At this point, you should also be able to view an interactive dashboard on port 7002. If you're executing this on a remote server, you'll need to set up port forward so you can view the dashboard on your local machine's browser. Once you've done that, or if you're processing on your own machine, you can view the dashboard at [http://localhost:7002/status](http://localhost:7002/status).

In [None]:
las = lastools.useLAStools('/storage/lidar/LAStools/bin')

In [None]:
# where the imported lidar data is currently stored
workdir = os.path.abspath('/storage/lidar/odf_northwest_2015/wilkerson/')
# define data handling directories
processed = os.path.join(workdir,'processed')

# the coordinate reference system we'll be working with
target_epsg = 26910 # utm 10 N

In [None]:
# push our working directories and wrapper classes to the workers on the cluster as well
c.scatter([processed, las, target_epsg, num_cores], broadcast=True);

# Merge tiled derivative outputs together
Merge all the tiled GeoTiffs and Shapefiles into single overview files.

We'll produce a shapefile showing the layout of the non-buffered tiles as a single shapefile. This is a single process that takes a few seconds to run, so no need to distribute it using `dask`.

In [None]:
@dask.delayed
def tiles_overview(*args, **kwargs):
    odir = os.path.join(processed, 'vectors')
    
    if os.path.exists(os.path.join(processed, 'vectors', 'tiles.shp')):
        pass
    else:
        proc = las.lasboundary(i=os.path.join(processed, 'points', '*.laz'),
                               use_bb=True, # use bounding box of tiles
                               overview=True,
                               labels=True,
                               cores=num_cores, # use parallel processing
                               oshp=True,
                               o=os.path.join(processed, 'vectors', 'tiles.shp'))
    return

Merge the bare earth tiles into a single GeoTiff.

In [None]:
@dask.delayed
def merge_dem(*args, **kwargs):
    infiles = os.path.join(processed, 'rasters', 'DEM_tiles', '*.tif')
    outfile = os.path.join(processed, 'rasters', 'dem.tif')
    
    if os.path.exists(outfile):
        return
    else:
        return subprocess.run(['rio', 'merge', *glob.glob(infiles), outfile, '--co', 'compress=LZW',
                              '--co', 'tiled=true', '--co', 'blockxsize=256', '--co', 'blockysize=256'],
                              stderr=subprocess.PIPE, stdout=subprocess.PIPE)

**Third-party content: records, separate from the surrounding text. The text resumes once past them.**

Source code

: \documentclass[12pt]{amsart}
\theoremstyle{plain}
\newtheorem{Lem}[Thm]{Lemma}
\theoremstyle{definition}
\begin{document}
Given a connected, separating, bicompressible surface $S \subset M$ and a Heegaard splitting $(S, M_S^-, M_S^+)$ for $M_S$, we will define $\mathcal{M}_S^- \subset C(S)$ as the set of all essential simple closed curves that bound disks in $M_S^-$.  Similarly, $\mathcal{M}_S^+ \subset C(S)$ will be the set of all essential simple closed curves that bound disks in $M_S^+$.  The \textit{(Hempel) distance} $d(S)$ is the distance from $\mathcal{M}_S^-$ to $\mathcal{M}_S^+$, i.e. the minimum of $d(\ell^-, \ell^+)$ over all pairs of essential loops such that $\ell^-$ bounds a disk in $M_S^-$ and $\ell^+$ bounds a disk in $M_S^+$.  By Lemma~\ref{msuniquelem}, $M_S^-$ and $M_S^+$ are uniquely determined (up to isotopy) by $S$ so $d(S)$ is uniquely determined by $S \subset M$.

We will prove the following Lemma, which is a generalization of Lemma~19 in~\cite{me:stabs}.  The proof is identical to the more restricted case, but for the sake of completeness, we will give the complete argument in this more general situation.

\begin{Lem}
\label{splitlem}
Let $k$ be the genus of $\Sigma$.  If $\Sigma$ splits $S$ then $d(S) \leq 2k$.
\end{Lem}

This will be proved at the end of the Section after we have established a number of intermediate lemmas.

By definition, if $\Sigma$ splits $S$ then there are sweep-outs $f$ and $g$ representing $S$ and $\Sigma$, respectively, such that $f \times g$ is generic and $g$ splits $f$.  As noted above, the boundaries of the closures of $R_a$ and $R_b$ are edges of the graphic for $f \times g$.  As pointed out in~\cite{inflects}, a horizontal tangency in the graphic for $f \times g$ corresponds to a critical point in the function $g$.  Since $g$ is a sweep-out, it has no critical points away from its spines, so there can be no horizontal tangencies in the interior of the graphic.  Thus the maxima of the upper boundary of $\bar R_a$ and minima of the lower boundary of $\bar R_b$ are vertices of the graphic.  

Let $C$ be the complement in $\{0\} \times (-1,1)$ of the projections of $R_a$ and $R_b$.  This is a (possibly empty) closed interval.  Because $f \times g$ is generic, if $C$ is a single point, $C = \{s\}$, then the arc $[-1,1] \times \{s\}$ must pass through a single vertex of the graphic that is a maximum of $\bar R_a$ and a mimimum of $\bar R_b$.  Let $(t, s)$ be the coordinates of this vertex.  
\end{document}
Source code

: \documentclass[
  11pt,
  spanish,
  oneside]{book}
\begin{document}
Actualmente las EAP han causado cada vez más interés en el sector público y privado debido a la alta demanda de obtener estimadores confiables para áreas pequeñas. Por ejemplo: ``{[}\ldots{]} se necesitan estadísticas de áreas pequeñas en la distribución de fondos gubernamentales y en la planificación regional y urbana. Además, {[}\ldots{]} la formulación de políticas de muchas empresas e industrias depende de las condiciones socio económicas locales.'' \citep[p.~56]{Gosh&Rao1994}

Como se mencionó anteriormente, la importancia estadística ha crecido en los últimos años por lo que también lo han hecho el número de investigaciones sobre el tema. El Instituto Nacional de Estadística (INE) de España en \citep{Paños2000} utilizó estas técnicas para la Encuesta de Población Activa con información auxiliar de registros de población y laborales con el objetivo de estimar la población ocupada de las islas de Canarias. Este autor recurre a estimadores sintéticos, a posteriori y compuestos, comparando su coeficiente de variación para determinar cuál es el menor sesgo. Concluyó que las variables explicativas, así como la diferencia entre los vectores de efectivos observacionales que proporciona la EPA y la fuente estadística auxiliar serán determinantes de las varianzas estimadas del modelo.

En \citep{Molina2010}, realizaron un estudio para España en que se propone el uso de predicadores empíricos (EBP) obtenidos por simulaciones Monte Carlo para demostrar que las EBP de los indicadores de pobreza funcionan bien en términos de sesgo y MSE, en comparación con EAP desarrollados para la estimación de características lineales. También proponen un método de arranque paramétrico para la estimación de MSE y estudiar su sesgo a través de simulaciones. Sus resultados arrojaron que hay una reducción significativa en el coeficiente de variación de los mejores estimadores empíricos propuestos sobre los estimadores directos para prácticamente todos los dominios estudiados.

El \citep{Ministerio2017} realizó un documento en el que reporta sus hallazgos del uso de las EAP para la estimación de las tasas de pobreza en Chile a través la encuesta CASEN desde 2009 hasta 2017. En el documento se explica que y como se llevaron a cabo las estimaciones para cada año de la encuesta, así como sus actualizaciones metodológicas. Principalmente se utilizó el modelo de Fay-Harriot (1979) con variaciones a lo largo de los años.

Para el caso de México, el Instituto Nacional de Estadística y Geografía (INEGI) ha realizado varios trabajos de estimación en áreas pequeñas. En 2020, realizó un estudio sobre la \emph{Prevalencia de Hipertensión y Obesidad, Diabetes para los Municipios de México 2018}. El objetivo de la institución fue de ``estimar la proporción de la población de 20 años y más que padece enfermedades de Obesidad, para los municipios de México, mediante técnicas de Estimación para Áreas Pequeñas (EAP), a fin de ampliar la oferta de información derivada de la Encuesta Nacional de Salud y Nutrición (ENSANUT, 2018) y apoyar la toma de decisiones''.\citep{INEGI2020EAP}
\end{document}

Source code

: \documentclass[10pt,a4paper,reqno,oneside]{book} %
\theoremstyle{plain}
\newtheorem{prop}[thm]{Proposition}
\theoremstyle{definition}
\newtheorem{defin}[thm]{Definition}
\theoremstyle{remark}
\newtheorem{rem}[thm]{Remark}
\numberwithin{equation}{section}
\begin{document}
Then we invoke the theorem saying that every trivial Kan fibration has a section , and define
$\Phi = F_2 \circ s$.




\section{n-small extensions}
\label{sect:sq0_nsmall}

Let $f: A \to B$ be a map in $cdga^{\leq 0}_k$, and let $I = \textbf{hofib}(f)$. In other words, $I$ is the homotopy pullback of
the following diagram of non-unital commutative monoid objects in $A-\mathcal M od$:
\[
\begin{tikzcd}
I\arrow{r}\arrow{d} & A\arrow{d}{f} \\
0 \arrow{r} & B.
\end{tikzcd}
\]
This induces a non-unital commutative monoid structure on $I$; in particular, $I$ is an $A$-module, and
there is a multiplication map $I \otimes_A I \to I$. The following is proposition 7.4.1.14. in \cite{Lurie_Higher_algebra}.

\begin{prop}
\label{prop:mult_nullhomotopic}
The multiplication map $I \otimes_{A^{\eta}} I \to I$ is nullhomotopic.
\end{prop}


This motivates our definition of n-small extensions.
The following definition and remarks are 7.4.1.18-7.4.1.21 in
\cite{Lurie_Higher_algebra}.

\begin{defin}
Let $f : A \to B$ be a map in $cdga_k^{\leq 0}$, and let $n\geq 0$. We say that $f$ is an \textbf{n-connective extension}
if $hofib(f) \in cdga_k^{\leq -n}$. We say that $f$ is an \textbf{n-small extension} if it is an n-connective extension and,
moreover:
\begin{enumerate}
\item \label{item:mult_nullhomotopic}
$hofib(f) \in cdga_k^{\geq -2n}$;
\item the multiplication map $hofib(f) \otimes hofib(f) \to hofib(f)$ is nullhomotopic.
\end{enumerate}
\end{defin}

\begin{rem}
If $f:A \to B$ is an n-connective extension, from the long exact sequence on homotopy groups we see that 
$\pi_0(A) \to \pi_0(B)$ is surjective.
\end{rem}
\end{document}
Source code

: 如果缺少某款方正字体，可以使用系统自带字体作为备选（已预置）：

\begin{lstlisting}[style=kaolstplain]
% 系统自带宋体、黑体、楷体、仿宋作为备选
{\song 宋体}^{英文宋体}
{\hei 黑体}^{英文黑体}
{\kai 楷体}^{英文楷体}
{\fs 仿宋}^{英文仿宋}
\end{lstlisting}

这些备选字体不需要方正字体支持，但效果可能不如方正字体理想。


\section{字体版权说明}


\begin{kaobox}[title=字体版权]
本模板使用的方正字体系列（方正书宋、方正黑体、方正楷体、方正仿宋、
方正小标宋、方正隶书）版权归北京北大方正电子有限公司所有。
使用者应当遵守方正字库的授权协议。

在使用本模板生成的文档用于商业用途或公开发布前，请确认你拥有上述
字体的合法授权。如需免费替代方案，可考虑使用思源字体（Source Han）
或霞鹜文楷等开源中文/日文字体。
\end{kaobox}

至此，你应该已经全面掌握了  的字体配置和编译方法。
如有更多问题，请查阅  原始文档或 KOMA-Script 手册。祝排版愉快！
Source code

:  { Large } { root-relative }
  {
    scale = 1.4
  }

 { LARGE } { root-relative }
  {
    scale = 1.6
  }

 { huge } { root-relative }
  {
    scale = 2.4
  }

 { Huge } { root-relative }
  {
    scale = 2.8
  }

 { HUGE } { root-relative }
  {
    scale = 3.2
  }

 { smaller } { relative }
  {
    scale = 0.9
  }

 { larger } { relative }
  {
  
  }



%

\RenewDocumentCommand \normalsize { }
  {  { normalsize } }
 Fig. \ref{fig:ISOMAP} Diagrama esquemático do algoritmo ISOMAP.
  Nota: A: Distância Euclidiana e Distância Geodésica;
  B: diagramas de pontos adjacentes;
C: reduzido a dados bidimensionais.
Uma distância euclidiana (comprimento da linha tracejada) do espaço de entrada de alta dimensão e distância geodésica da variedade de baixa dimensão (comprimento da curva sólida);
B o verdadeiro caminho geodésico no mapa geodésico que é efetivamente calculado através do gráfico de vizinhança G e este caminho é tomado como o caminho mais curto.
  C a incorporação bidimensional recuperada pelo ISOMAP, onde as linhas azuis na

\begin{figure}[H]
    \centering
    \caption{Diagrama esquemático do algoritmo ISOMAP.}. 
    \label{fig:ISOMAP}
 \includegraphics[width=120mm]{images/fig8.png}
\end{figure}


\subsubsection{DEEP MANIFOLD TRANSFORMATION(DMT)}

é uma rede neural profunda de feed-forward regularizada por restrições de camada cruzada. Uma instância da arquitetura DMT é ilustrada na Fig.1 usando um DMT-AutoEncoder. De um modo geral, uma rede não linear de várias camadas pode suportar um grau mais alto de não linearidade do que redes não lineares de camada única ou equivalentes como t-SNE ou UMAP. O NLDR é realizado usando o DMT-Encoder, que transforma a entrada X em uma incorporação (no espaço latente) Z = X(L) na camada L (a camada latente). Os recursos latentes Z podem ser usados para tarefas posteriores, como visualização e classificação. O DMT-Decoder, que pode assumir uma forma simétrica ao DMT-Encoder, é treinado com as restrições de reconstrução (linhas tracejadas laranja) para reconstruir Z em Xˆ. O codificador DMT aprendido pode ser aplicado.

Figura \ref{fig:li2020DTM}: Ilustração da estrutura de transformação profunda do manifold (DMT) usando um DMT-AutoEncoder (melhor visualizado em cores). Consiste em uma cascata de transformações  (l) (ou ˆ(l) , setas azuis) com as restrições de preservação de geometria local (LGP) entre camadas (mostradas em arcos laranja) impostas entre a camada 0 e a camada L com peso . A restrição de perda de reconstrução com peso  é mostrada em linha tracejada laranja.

Now merge the hillshade tiles into a single raster formatted as GeoTiff.

In [None]:
@dask.delayed
def merge_hillshade(*args, **kwargs):
    infiles = os.path.join(processed, 'rasters', 'hillshade_tiles', '*.tif')
    outfile = os.path.join(processed, 'rasters', 'hillshade.tif')

    if os.path.exists(outfile):
        return
    else:
        return subprocess.run(['rio', 'merge', *glob.glob(infiles), outfile, '--co', 'compress=LZW',
                              '--co', 'tiled=true', '--co', 'blockxsize=256', '--co', 'blockysize=256'],
                              stderr=subprocess.PIPE, stdout=subprocess.PIPE)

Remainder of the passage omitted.